That passed away; this also may.

If a man sits long enough, sorrowful and anxious,
bereft of joy, his mind constantly darkening,
soon it seems to him that his troubles are limitless.
Then he must consider that the wise Lord
often moves through the earth
granting some men honor, glory and fame,
but others only shame and hardship.
This I can say for myself:
that for awhile I was the Heodeninga's scop,
dear to my lord. My name was Deor.
For many winters I held a fine office,
faithfully serving a just king. But now Heorrenda
a man skilful in songs, has received the estate
the protector of warriors had promised me.
That passed away; this also may.



Infatuate, or Sweet Centerless Sixteen
by Michael R. Burch

Inconsolable as “love” had left your heart,
you woke this morning eager to pursue
warm lips again, or something “really cool”
on which to press your lips and leave their mark.

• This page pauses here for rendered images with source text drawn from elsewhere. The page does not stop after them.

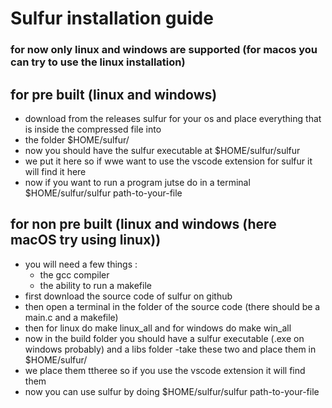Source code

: # Sulfur installation guide

### for now only linux and windows are supported (for macos you can try to use the linux installation)

## for pre built (linux and windows)
  - download from the releases sulfur for your os and place everything that is inside the compressed file into
  - the folder $HOME/sulfur/
  - now you should have the sulfur executable at $HOME/sulfur/sulfur
  - we put it here so if wwe want to use the vscode extension for sulfur it will find it here
  - now if you want to run a program jutse do in a terminal $HOME/sulfur/sulfur path-to-your-file

## for non pre built (linux and windows (here macOS try using linux))
  - you will need a few things :
    - the gcc compiler
    - the ability to run a makefile
  - first download the source code of sulfur on github
  - then open a terminal in the folder of the source code (there should be a main.c and a makefile)
  - then for linux do make linux_all and for windows do make win_all
  - now in the build folder you should have a sulfur executable (.exe on windows probably) and a libs folder
  -take these two and place them in $HOME/sulfur/
  - we place them ttheree so if you use the vscode extension it will find them
  - now you can use sulfur by doing $HOME/sulfur/sulfur path-to-your-file
  

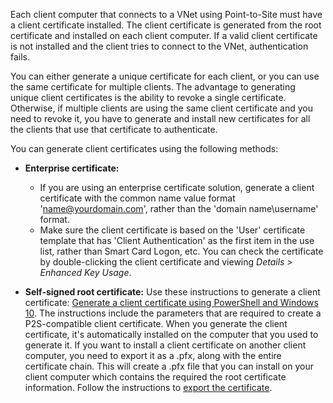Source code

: Each client computer that connects to a VNet using Point-to-Site must have a client certificate installed. The client certificate is generated from the root certificate and installed on each client computer. If a valid client certificate is not installed and the client tries to connect to the VNet, authentication fails.

You can either generate a unique certificate for each client, or you can use the same certificate for multiple clients. The advantage to generating unique client certificates is the ability to revoke a single certificate. Otherwise, if multiple clients are using the same client certificate and you need to revoke it, you have to generate and install new certificates for all the clients that use that certificate to authenticate.

You can generate client certificates using the following methods:

- **Enterprise certificate:**

  - If you are using an enterprise certificate solution, generate a client certificate with the common name value format 'name@yourdomain.com', rather than the 'domain name\username' format.
  - Make sure the client certificate is based on the 'User' certificate template that has 'Client Authentication' as the first item in the use list, rather than Smart Card Logon, etc. You can check the certificate by double-clicking the client certificate and viewing *Details > Enhanced Key Usage*.

- **Self-signed root certificate:**  Use these instructions to generate a client certificate: [Generate a client certificate using PowerShell and Windows 10](../articles/vpn-gateway/vpn-gateway-certificates-point-to-site.md#clientcert). The instructions include the parameters that are required to create a P2S-compatible client certificate. When you generate the client certificate, it's automatically installed on the computer that you used to generate it. If you want to install a client certificate on another client computer, you need to export it as a .pfx, along with the entire certificate chain. This will create a .pfx file that you can install on your client computer which contains the required the root certificate information. Follow the instructions to [export the certificate](../articles/vpn-gateway/vpn-gateway-certificates-point-to-site.md#clientexport).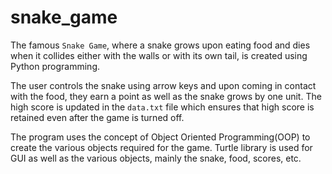 # snake_game

The famous `Snake Game`, where a snake grows upon eating food and dies when it collides either with the walls or with its own tail, is created using Python programming.

The user controls the snake using arrow keys and upon coming in contact with the food, they earn a point as well as the snake grows by one unit. The high score is updated in the `data.txt` file which ensures that high score is retained even after the game is turned off.

The program uses the concept of Object Oriented Programming(OOP) to create the various objects required for the game. Turtle library is used for GUI as well as the various objects, mainly the snake, food, scores, etc.
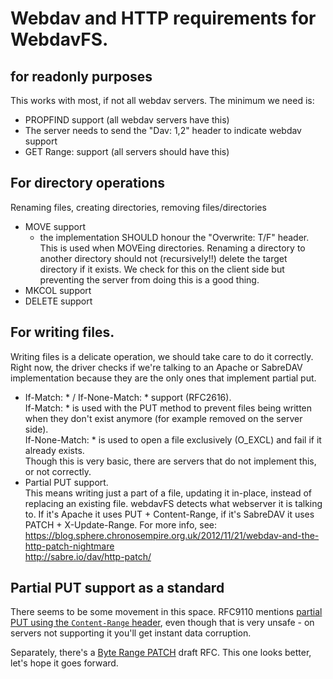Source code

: 
# Webdav and HTTP requirements for WebdavFS.

## for readonly purposes

This works with most, if not all webdav servers. The minimum we need is:

- PROPFIND support (all webdav servers have this)
- The server needs to send the "Dav: 1,2" header to indicate webdav support
- GET Range: support (all servers should have this)

## For directory operations

Renaming files, creating directories, removing files/directories

- MOVE support
  * the implementation SHOULD honour the "Overwrite: T/F" header. This
    is used when MOVEing directories. Renaming a directory to another
    directory should not (recursively!!) delete the target directory if
    it exists. We check for this on the client side but preventing the
    server from doing this is a good thing.
- MKCOL support
- DELETE support

## For writing files.

Writing files is a delicate operation, we should take care to do it
correctly. Right now, the driver checks if we're talking to an Apache
or SabreDAV implementation because they are the only ones that implement
partial put.

- If-Match: * / If-None-Match: * support (RFC2616).  
  If-Match: * is used with the PUT method to prevent files being written
  when they don't exist anymore (for example removed on the server side).  
  If-None-Match: * is used to open a file exclusively (O_EXCL) and fail
  if it already exists.  
  Though this is very basic, there are servers that do not implement this,
  or not correctly.
- Partial PUT support.  
  This means writing just a part of a file, updating it in-place, instead
  of replacing an existing file. webdavFS detects what webserver it is
  talking  to. If it's Apache it uses PUT + Content-Range, if it's
  SabreDAV it uses PATCH + X-Update-Range. For more info, see:  
  https://blog.sphere.chronosempire.org.uk/2012/11/21/webdav-and-the-http-patch-nightmare  
  http://sabre.io/dav/http-patch/  

## Partial PUT support as a standard

There seems to be some movement in this space. RFC9110 mentions
[partial PUT using the `Content-Range` header](https://www.rfc-editor.org/rfc/rfc9110.html#name-partial-put), even though that is very unsafe - on servers not supporting it you'll get instant data corruption.

Separately, there's a [Byte Range PATCH](https://datatracker.ietf.org/doc/draft-wright-http-patch-byterange/) draft RFC. This one looks better, let's hope it goes forward.
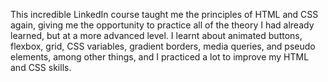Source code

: This incredible LinkedIn course taught me the principles of HTML and CSS again, giving me the opportunity to practice all of the theory I had already learned, but at a more advanced level. I learnt about animated buttons, flexbox, grid, CSS variables, gradient borders, media queries, and pseudo elements, among other things, and I practiced a lot to improve my HTML and CSS skills.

As breath upon a windowpane at dawn
soon glows, a spreading halo full of sun,
your thought of love blinks wildly ... on and on ...
then fizzles at the center, and is gone.



The Toast
by Michael R. Burch

For longings warmed by tepid suns
(brief lusts that animated clay),
for passions wilted at the bud
and skies grown desolate and gray,
for stars that fell from tinseled heights
and mountains bleak and scarred and lone,
for seas reflecting distant suns
and weeds that thrive where seeds were sown,
for waltzes ending in a hush
and rhymes that fade as pages close,
for flames’ exhausted, graying ash,
and petals falling from the rose,
I raise my cup before I drink
in reverence to a love long dead,
and silently propose a toast—
to passages, to time that fled.

Originally published by Contemporary Rhyme



Veiled
by Michael R. Burch

She has belief
without comprehension
and in her crutchwork shack
she is
much like us . . .

tamping the bread
into edible forms,
regarding her children
at play
with something akin to relief . . .

ignoring the towers ablaze
in the distance
because they are not revelations
but things of glass,
easily shattered . . .

and if you were to ask her,
she might say:
sometimes God visits his wrath
upon an impious nation
for its leaders’ sins,

and we might agree:
seeing her mutilations.

Published by Poetry Super Highway and Modern War Poems.



Twice
by Michael R. Burch

Now twice she has left me
and twice I have listened
and taken her back, remembering days

when love lay upon us
and sparkled and glistened
with the brightness of dew through a gathering haze.

But twice she has left me
to start my life over,
and twice I have gathered up embers, to learn:

rekindle a fire
from ash, soot and cinder
and softly it sputters, refusing to burn.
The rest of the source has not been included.